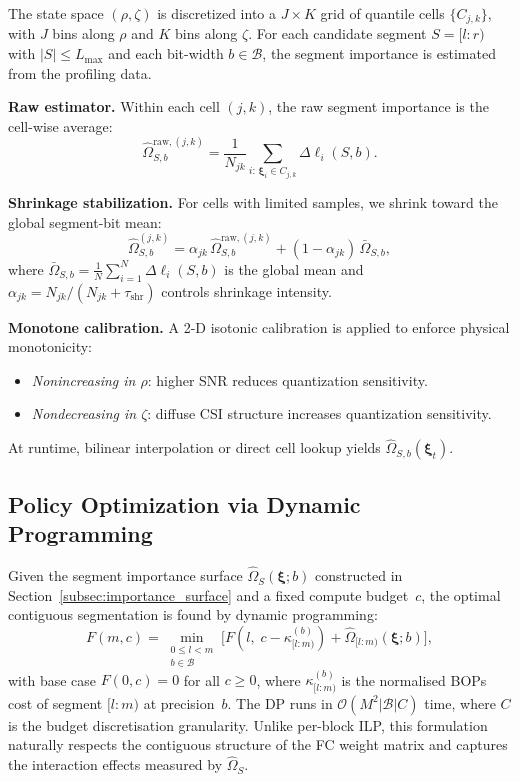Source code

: \documentclass[conference]{IEEEtran}
\begin{document}
The state space $(\rho,\zeta)$ is discretized into a $J\times K$ grid of quantile cells $\{C_{j,k}\}$, with $J$ bins along $\rho$ and $K$ bins along $\zeta$.
For each candidate segment $S=[l{:}r)$ with $|S|\le L_{\max}$ and each bit-width $b\in\mathcal{B}$, the segment importance is estimated from the profiling data.

\textbf{Raw estimator.}
Within each cell $(j,k)$, the raw segment importance is the cell-wise average:
\begin{equation}
\widehat{\Omega}_{S,b}^{\mathrm{raw},(j,k)} = \frac{1}{N_{jk}} \sum_{i:\,\boldsymbol{\xi}_i\in C_{j,k}} \Delta\ell_i(S,b).
\label{eq:raw_omega}
\end{equation}

\textbf{Shrinkage stabilization.}
For cells with limited samples, we shrink toward the global segment-bit mean:
\begin{equation}
\widehat{\Omega}_{S,b}^{(j,k)} = \alpha_{jk}\,\widehat{\Omega}_{S,b}^{\mathrm{raw},(j,k)} + (1-\alpha_{jk})\,\bar{\Omega}_{S,b},
\label{eq:shrinkage}
\end{equation}
where $\bar{\Omega}_{S,b} = \frac{1}{N}\sum_{i=1}^{N}\Delta\ell_i(S,b)$ is the global mean and $\alpha_{jk}=N_{jk}/(N_{jk}+\tau_{\mathrm{shr}})$ controls shrinkage intensity.

\textbf{Monotone calibration.}
A 2-D isotonic calibration is applied to enforce physical monotonicity:
\begin{itemize}
\item \emph{Nonincreasing in $\rho$}: higher SNR reduces quantization sensitivity.
\item \emph{Nondecreasing in $\zeta$}: diffuse CSI structure increases quantization sensitivity.
\end{itemize}
At runtime, bilinear interpolation or direct cell lookup yields $\widehat{\Omega}_{S,b}(\boldsymbol{\xi}_t)$.

\subsection{Policy Optimization via Dynamic Programming}
\label{subsec:policy_opt}

Given the segment importance surface $\widehat{\Omega}_S(\boldsymbol{\xi}; b)$ constructed in Section~\ref{subsec:importance_surface} and a fixed compute budget~$c$, the optimal contiguous segmentation is found by dynamic programming:
\begin{equation}
F(m,c) = \min_{\substack{0\le l < m \\ b\in\mathcal{B}}}
\Big[F(l,\;c{-}\kappa_{[l:m)}^{(b)}) + \widehat{\Omega}_{[l:m)}(\boldsymbol{\xi};b)\Big],
\label{eq:dp}
\end{equation}
with base case $F(0,c)=0$ for all $c\ge 0$, where $\kappa_{[l:m)}^{(b)}$ is the normalised BOPs cost of segment $[l{:}m)$ at precision~$b$.
The DP runs in $\mathcal{O}(M^2 |\mathcal{B}| C)$ time, where $C$ is the budget discretisation granularity.
Unlike per-block ILP, this formulation naturally respects the contiguous structure of the FC weight matrix and captures the interaction effects measured by $\widehat{\Omega}_S$.
\end{document}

━━━━━━━━━━

■ **WHAT THE TASK ASKS**:
Look for "frac" in each line of the material, then copy the lines where it is found.

■ **COMPLETED EXERCISE**:
\widehat{\Omega}_{S,b}^{\mathrm{raw},(j,k)} = \frac{1}{N_{jk}} \sum_{i:\,\boldsymbol{\xi}_i\in C_{j,k}} \Delta\ell_i(S,b).
where $\bar{\Omega}_{S,b} = \frac{1}{N}\sum_{i=1}^{N}\Delta\ell_i(S,b)$ is the global mean and $\alpha_{jk}=N_{jk}/(N_{jk}+\tau_{\mathrm{shr}})$ controls shrinkage intensity.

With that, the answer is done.